_Task description_
Which lines below mention "subsubsection"? Pick each one out.

BEGIN

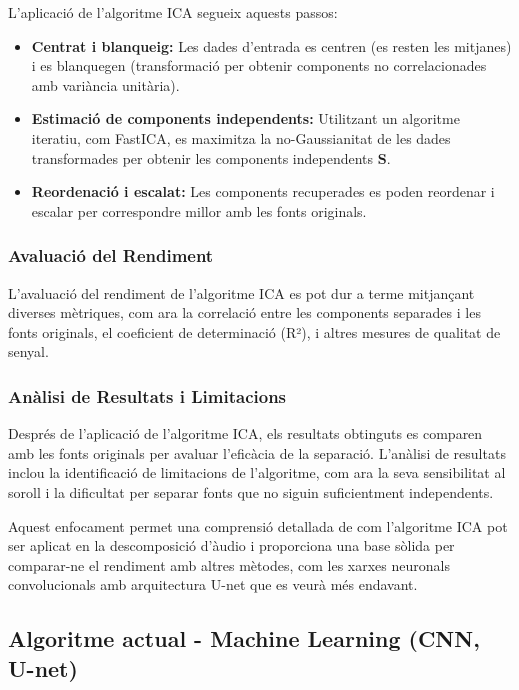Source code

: \documentclass[10pt,a4paper,twocolumn,twoside]{article}
\begin{document}
L'aplicació de l'algoritme ICA segueix aquests passos:

\begin{itemize}
    \item \textbf{Centrat i blanqueig:} Les dades d'entrada es centren (es resten les mitjanes) i es blanquegen (transformació per obtenir components no correlacionades amb variància unitària).
    \item \textbf{Estimació de components independents:} Utilitzant un algoritme iteratiu, com FastICA, es maximitza la no-Gaussianitat de les dades transformades per obtenir les components independents $\mathbf{S}$.
    \item \textbf{Reordenació i escalat:} Les components recuperades es poden reordenar i escalar per correspondre millor amb les fonts originals.
\end{itemize}

\subsubsection{Avaluació del Rendiment}

L'avaluació del rendiment de l'algoritme ICA es pot dur a terme mitjançant diverses mètriques, com ara la correlació entre les components separades i les fonts originals, el coeficient de determinació (R²), i altres mesures de qualitat de senyal.

\subsubsection{Anàlisi de Resultats i Limitacions}

Després de l'aplicació de l'algoritme ICA, els resultats obtinguts es comparen amb les fonts originals per avaluar l'eficàcia de la separació. L'anàlisi de resultats inclou la identificació de limitacions de l'algoritme, com ara la seva sensibilitat al soroll i la dificultat per separar fonts que no siguin suficientment independents.

Aquest enfocament permet una comprensió detallada de com l'algoritme ICA pot ser aplicat en la descomposició d'àudio i proporciona una base sòlida per comparar-ne el rendiment amb altres mètodes, com les xarxes neuronals convolucionals amb arquitectura U-net que es veurà més endavant.

\subsection{Algoritme actual - Machine Learning (CNN, U-net)}
\end{document}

END

_Task response_
\subsubsection{Avaluació del Rendiment}
\subsubsection{Anàlisi de Resultats i Limitacions}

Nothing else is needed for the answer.